Wave V amplitude I/O appears to be influenced by the stimulating device used (13). Abbas and Brown (13) found that I/O functions varied between Nucleus and Symbion devices and attributed it to the difference in artifact which may be generated with different devices. The results in the present study show similar I/O functions between the three stimulation techniques with somewhat more variability as stimulation grows in the extracochlear electrode I/O function. As with the morphological analysis, the top end of the eABR I/O functions are not at very high stimulation levels and so there is a possibility that I/O functions may be less similar at higher stimulation currents. Also, stimulation across multiple electrodes on an array may provide further variations which a single extracochlear electrode would not be capable of.
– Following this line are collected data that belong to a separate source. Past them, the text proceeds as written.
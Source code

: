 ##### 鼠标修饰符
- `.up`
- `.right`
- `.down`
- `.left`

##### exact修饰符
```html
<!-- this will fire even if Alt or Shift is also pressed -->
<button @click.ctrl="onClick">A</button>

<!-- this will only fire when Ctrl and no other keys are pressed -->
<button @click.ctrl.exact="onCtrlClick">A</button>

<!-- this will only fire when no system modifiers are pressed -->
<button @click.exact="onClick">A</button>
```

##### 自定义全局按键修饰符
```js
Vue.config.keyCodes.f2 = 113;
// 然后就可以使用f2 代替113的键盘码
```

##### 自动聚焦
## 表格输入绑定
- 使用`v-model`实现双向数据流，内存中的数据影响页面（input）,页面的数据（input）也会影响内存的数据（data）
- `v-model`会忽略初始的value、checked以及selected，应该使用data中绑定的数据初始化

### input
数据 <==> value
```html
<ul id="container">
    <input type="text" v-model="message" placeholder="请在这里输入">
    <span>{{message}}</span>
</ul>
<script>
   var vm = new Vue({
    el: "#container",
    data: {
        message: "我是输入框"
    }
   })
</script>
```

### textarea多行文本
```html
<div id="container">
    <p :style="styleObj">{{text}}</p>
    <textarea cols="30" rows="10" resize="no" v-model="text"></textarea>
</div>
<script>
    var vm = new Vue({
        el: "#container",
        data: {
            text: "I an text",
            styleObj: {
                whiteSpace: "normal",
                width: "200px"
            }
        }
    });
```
Intracochlear stimulation, particularly with the ITA, was prone to poor or disrupted recordings owing to electrodes with high impedances or open circuits. This occurred in 33% of the recordings from the ITA and in two cases, data collection was not possible. The extracochlear electrode, in contrast, did not produce any poor recordings and enabled data collection in all 15 patients. When impedances were low, intracochlear stimulation with both the ITA and CI was more likely to produce clear recordings with more waveforms than the extracochlear electrode.
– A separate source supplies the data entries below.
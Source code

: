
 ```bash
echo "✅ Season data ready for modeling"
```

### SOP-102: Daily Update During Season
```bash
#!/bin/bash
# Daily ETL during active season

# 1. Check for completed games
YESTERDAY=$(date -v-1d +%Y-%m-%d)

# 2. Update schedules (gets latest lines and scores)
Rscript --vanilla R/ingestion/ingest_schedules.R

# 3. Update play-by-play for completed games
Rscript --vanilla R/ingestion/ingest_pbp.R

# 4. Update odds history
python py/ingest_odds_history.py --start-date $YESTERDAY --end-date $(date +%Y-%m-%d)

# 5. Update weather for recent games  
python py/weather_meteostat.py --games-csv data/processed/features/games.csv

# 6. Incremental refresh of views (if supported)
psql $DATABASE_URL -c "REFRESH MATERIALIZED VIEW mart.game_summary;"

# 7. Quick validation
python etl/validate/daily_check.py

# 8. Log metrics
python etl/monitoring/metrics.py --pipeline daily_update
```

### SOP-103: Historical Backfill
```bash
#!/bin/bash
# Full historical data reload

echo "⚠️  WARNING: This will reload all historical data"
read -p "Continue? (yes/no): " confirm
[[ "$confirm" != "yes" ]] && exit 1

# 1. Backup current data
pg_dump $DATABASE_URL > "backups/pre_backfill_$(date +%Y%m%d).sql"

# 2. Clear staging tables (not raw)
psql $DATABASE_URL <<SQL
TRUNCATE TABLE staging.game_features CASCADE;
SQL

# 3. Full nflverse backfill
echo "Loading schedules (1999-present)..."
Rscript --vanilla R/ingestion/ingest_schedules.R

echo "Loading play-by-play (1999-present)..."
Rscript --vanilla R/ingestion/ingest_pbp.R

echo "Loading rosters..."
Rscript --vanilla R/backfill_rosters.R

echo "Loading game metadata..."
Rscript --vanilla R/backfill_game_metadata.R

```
This study has not tested if an additional waveform in an eABR, as a result of using the ITA, will improve predictive value of the test. That would require a larger participant cohort to produce the substantial number of responses with the three to five waves required for detailed analysis against outcomes. Such an analysis may also benefit from including participants with atypical auditory nerves as well. What this study has determined is that ITA eABR results are very similar to CI eABR results, so it is reasonable to assume that CI stimulation would give eABRs representative of intracochlear stimulation with the ITA, as long as stimulation depth in the cochlea approximately respected. The predictive power of ITA eABR is probably similar of that of CI eABR; for which there is somewhat of a body of knowledge. Such studies tend to produce correlations with relatively small effect sizes with parameters associated with listening outcomes, such as T-levels, but rarely produce correlations with large effect sizes directly with listening outcomes. Perioperative CI eABR, and therefore probably also ITA eABR, is not the preferred preimplant test if transtympanic eABR is available.
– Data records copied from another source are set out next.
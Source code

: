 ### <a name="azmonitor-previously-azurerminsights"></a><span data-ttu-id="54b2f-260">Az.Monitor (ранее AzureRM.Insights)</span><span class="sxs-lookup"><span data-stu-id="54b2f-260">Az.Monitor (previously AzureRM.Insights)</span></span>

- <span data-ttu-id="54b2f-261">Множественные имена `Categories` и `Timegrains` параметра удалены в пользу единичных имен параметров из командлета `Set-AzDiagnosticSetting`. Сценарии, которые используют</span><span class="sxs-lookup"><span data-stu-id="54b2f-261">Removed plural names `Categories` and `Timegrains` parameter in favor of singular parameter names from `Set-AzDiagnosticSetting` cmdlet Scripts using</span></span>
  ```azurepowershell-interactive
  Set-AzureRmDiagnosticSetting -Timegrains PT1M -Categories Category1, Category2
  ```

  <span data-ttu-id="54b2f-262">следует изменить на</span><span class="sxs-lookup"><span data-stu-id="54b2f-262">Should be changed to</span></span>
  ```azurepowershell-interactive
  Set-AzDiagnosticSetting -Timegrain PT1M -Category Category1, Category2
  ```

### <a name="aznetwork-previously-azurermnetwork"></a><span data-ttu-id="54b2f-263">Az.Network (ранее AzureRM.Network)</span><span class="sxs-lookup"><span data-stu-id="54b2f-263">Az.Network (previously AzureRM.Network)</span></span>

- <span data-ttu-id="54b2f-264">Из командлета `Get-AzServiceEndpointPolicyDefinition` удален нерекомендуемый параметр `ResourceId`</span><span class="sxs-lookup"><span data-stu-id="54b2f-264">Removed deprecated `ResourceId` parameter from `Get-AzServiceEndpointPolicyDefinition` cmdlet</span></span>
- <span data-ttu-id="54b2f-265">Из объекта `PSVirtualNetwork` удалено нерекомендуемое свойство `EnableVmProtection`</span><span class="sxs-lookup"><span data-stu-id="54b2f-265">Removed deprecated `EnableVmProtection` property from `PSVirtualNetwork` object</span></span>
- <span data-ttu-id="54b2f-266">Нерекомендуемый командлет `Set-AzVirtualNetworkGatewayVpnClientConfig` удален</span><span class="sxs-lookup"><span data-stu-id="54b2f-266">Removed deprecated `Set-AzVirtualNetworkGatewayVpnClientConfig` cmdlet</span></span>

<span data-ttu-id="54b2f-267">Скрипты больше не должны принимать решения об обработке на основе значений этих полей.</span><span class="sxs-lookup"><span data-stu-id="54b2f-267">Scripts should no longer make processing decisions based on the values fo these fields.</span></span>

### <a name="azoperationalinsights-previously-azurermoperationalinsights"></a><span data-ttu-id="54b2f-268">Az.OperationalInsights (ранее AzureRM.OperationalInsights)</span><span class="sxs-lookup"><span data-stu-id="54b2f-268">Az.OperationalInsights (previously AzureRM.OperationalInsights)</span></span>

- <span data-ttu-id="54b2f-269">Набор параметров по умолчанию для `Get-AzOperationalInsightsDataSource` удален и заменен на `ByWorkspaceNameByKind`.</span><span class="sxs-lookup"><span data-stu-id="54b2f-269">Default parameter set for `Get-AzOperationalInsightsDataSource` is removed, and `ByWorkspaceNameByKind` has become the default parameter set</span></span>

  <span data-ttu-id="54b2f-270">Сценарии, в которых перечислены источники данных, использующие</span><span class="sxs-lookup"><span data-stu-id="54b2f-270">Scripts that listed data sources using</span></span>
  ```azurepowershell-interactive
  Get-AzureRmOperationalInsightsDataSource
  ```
Extracochlear eABR is a less invasive and less expensive option that always produced responses in patients with radiologically normal nerves. The ITA did not always produce responses, but produced marginally finer detail in responses for some participants. The clinical significance of such detail is currently unknown. When attempting to clinically determine the presence of an auditory brainstem response via electrical stimulation of the inner ear, extracochlear transtympanic stimulation may well be sufficient.
This study was supported by the NIHR Manchester Biomedical Research Centre.